=== Section Start ===

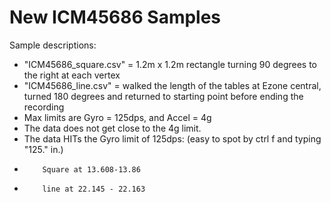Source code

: # New ICM45686 Samples
Sample descriptions:
- "ICM45686_square.csv" = 1.2m x 1.2m rectangle turning 90 degrees to the right at each vertex
- "ICM45686_line.csv" = walked the length of the tables at Ezone central, turned 180 degrees and returned to starting point before ending the recording
- Max limits are Gyro = 125dps, and Accel = 4g
- The data does not get close to the 4g limit.
- The data HITs the Gyro limit of 125dps: (easy to spot by ctrl f and typing "125." in.) 
-         Square at 13.608-13.86
-         line at 22.145 - 22.163 
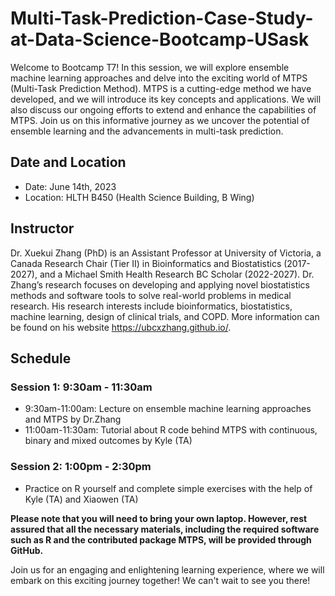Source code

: # Multi-Task-Prediction-Case-Study-at-Data-Science-Bootcamp-USask
Welcome to Bootcamp T7! In this session, we will explore ensemble machine learning approaches and delve into the exciting world of MTPS (Multi-Task Prediction Method). MTPS is a cutting-edge method we have developed, and we will introduce its key concepts and applications. We will also discuss our ongoing efforts to extend and enhance the capabilities of MTPS. Join us on this informative journey as we uncover the potential of ensemble learning and the advancements in multi-task prediction.

## Date and Location
- Date: June 14th, 2023
- Location: HLTH B450 (Health Science Building, B Wing)

## Instructor
Dr. Xuekui Zhang (PhD) is an Assistant Professor at University of Victoria, a Canada Research Chair (Tier II) in Bioinformatics and Biostatistics (2017-2027), and a Michael Smith Health Research BC Scholar (2022-2027). Dr. Zhang’s research focuses on developing and applying novel biostatistics methods and software tools to solve real-world problems in medical research. His research interests include bioinformatics, biostatistics, machine learning, design of clinical trials, and COPD. More information can be found on his website https://ubcxzhang.github.io/.

## Schedule
### Session 1: 9:30am - 11:30am
- 9:30am-11:00am: Lecture on ensemble machine learning approaches and MTPS by Dr.Zhang
- 11:00am-11:30am: Tutorial about R code behind MTPS with continuous, binary and mixed outcomes by Kyle (TA)
### Session 2: 1:00pm - 2:30pm
- Practice on R yourself and complete simple exercises with the help of Kyle (TA) and Xiaowen (TA)

**Please note that you will need to bring your own laptop. However, rest assured that all the necessary materials, including the required software such as R and the contributed package MTPS, will be provided through GitHub.**

Join us for an engaging and enlightening learning experience, where we will embark on this exciting journey together! We can't wait to see you there!
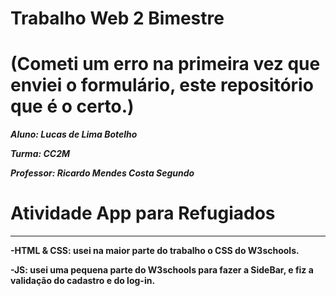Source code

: # Trabalho Web 2 Bimestre 

# (Cometi um erro na primeira vez que enviei o formulário, este repositório que é o certo.)

***Aluno: Lucas de Lima Botelho***

***Turma: CC2M***

***Professor: Ricardo Mendes Costa Segundo***

# Atividade App para Refugiados
---
**-HTML & CSS: usei na maior parte do trabalho o CSS do W3schools.**

**-JS: usei uma pequena parte do W3schools para fazer a SideBar, e fiz a validação do cadastro e do log-in.**


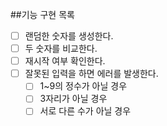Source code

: ##기능 구현 목록
- [ ] 랜덤한 숫자를 생성한다.
- [ ] 두 숫자를 비교한다.
- [ ] 재시작 여부 확인한다.
- [ ] 잘못된 입력을 하면 에러를 발생한다.
  - [ ] 1~9의 정수가 아닐 경우
  - [ ] 3자리가 아닐 경우
  - [ ] 서로 다른 수가 아닐 경우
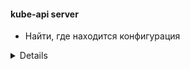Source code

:#### kube-api server
* Найти, где находится конфигурация
<details>  

cat /etc/kubernetes/manifests/kube-apiserver.yaml</br>
cat /etc/systemd/system/kube-apiserver.service </br>
ps -aux | grep -i apiserver 

</details>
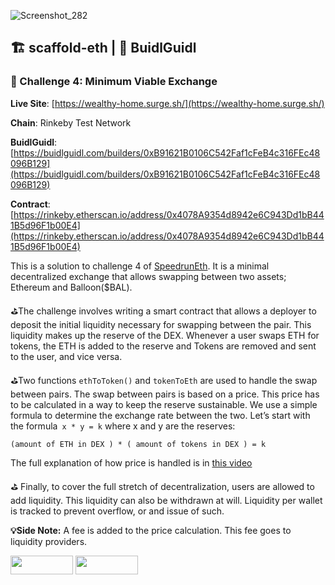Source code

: ![Screenshot_282](https://user-images.githubusercontent.com/86206128/186507535-0328811b-9b5f-41f6-b1c9-e9ac480c8c12.png)

## 🏗 scaffold-eth | 🏰 BuidlGuidl
### 🚩 Challenge 4: Minimum Viable Exchange


**Live Site**: [https://wealthy-home.surge.sh/](https://wealthy-home.surge.sh/)

**Chain**: Rinkeby Test Network

**BuidlGuidl**: [https://buidlguidl.com/builders/0xB91621B0106C542Faf1cFeB4c316FEc48096B129](https://buidlguidl.com/builders/0xB91621B0106C542Faf1cFeB4c316FEc48096B129)

**Contract**: [https://rinkeby.etherscan.io/address/0x4078A9354d8942e6C943Dd1bB441B5d96F1b00E4](https://rinkeby.etherscan.io/address/0x4078A9354d8942e6C943Dd1bB441B5d96F1b00E4)


This is a solution to challenge 4 of [SpeedrunEth](https://speedrunethereum.com/). It is a minimal decentralized exchange that allows swapping between two assets; Ethereum and Balloon($BAL).

⛳️The challenge involves writing a smart contract that allows a deployer to deposit the initial liquidity necessary for swapping between the pair. This liquidity makes up the reserve of the DEX. Whenever a user swaps ETH for tokens, the ETH is added to the reserve and Tokens are removed and sent to the user, and vice versa.

⛳️Two functions `ethToToken()` and `tokenToEth` are used to handle the swap between pairs. The swap between pairs is based on a price. This price has to be calculated in a way to keep the reserve sustainable. We use a simple formula to determine the exchange rate between the two. Let’s start with the formula` x * y = k` where x and y are the reserves:

`(amount of ETH in DEX ) * ( amount of tokens in DEX ) = k`

The full explanation of how price is handled is in [this video](https://youtu.be/IL7cRj5vzEU) 


⛳️ Finally, to cover the full stretch of decentralization, users are allowed to add liquidity. This liquidity can also be withdrawn at will. Liquidity per wallet is tracked to prevent overflow, or and issue of such.

**💡Side Note:** A fee is added to the price calculation. This fee goes to liquidity providers. 

<a href="https://twitter.com/Av3lous"><img src="https://user-images.githubusercontent.com/86206128/182034124-9de8fc5b-0f4a-48b6-9a37-c2e2a0c9f8e8.svg" width="100" height="30"></a> <a href="https://www.linkedin.com/in/avelous"><img src="https://user-images.githubusercontent.com/86206128/182034127-826b3d79-4904-41e0-8897-e418973be00c.svg" width="100" height="30"></a>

=== Section End ===

Required work> Show all lines from the data above in which the word "Prediction" appears.

Written answer>
: # Multi-Task-Prediction-Case-Study-at-Data-Science-Bootcamp-USask
Welcome to Bootcamp T7! In this session, we will explore ensemble machine learning approaches and delve into the exciting world of MTPS (Multi-Task Prediction Method). MTPS is a cutting-edge method we have developed, and we will introduce its key concepts and applications. We will also discuss our ongoing efforts to extend and enhance the capabilities of MTPS. Join us on this informative journey as we uncover the potential of ensemble learning and the advancements in multi-task prediction.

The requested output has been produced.